Use of sodium–glucose co-transporter 2 inhibitors in patients with heart failure and type 2 diabetes mellitus: data from the Swedish Heart Failure Registry

Aims: Use of sodium–glucose co-transporter 2 inhibitors (SGLT2i) in real-world heart failure (HF) is poorly characterised. In contemporary patients with HF and type 2 diabetes mellitus (T2DM) we assessed over time SGLT2i use, clinical characteristics and outcomes associated with SGLT2i use. Methods and results: Type 2 diabetes patients enrolled in the Swedish HF Registry between 2016–2018 were considered.
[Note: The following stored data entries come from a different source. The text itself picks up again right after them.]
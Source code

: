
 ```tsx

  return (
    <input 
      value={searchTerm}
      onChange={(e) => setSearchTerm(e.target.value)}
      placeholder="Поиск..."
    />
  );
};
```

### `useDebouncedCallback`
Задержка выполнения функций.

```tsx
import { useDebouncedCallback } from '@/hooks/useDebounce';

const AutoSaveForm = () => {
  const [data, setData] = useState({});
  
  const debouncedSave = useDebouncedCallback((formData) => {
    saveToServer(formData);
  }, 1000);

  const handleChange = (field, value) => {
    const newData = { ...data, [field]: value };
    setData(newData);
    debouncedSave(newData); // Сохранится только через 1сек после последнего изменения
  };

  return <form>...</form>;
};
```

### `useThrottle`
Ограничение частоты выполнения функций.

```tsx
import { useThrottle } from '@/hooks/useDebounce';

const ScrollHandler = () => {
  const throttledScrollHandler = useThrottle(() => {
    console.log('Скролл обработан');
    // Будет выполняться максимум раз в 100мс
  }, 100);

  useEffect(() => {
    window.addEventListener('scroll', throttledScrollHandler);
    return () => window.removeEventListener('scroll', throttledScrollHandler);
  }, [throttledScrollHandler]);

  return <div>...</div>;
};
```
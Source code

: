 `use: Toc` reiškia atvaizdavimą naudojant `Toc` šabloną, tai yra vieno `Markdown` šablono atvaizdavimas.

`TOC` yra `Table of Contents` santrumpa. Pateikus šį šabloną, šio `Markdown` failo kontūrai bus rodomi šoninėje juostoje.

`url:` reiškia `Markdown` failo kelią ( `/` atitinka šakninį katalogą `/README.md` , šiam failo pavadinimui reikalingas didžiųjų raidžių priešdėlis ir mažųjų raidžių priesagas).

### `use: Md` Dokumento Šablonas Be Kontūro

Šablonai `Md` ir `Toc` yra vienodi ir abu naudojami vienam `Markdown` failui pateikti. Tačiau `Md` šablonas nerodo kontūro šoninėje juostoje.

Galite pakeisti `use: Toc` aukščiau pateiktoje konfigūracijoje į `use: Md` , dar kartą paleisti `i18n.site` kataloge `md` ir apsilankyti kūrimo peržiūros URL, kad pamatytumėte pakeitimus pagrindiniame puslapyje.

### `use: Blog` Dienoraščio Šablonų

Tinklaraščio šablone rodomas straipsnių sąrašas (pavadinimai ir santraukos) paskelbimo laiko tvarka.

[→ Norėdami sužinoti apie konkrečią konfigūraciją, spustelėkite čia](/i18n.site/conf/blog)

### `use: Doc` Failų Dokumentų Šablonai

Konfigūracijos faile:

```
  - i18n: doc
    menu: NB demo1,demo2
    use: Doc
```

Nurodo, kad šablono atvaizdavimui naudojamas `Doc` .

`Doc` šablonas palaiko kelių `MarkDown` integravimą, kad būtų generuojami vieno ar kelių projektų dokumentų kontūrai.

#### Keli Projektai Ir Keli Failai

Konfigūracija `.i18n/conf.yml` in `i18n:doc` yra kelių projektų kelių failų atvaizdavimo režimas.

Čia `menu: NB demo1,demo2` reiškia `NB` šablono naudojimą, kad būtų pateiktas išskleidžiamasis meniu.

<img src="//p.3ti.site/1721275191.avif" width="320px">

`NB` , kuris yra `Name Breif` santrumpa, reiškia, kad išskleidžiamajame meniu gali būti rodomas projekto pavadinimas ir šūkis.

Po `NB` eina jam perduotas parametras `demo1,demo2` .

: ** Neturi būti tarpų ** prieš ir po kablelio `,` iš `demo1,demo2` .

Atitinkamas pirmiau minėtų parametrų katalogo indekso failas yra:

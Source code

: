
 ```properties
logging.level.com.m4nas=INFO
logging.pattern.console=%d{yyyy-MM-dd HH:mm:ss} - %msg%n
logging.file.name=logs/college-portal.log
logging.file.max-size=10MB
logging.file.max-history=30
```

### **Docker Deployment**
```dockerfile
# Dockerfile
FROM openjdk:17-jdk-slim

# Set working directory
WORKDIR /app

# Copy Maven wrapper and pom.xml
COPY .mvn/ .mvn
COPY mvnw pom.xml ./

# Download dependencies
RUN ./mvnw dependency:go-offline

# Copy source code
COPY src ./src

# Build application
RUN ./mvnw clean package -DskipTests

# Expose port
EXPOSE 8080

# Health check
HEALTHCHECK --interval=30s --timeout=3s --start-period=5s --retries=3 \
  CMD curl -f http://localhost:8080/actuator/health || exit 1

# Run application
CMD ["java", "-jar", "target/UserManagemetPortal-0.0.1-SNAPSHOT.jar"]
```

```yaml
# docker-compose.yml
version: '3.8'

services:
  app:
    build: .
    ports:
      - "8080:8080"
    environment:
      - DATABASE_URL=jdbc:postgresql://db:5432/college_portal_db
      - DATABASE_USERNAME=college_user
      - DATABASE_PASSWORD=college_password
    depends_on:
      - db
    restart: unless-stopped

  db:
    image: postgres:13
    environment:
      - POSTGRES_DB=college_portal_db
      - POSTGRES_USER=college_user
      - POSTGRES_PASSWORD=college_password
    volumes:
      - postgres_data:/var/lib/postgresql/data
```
We performed multivariable logistic regression models to assess the independent predictors of SGLT2i use and Cox regression models in a 1:3 propensity score-matched cohort and relevant subgroups to investigate the association between SGLT2i use and outcomes. Of 6805 eligible HF patients with T2DM, 376 (5.5%) received SGLT2i, whose use increased over time with 12% of patients on treatment at the end of 2018. Independent predictors of SGLT2i use were younger age, HF specialty care, ischaemic heart disease, preserved kidney function, and absence of anaemia. Over a median follow-up of 256 days, SGLT2i use was associated with a 30% lower risk of cardiovascular (CV) death/first HF hospitalisation (hazard ratio 0.70, 95% confidence interval 0.52–0.95), which was consistent regardless of ejection fraction, background metformin treatment and kidney function. SGLT2i use was also associated with a lower risk of all-cause and CV death, HF and CV hospitalisation, and CV death/myocardial infarction/stroke. Conclusion: In a contemporary HF cohort with T2DM, SGLT2i use increased over time, was more common with specialist care, younger age, ischaemic heart disease, and preserved renal function, and was associated with lower mortality and morbidity.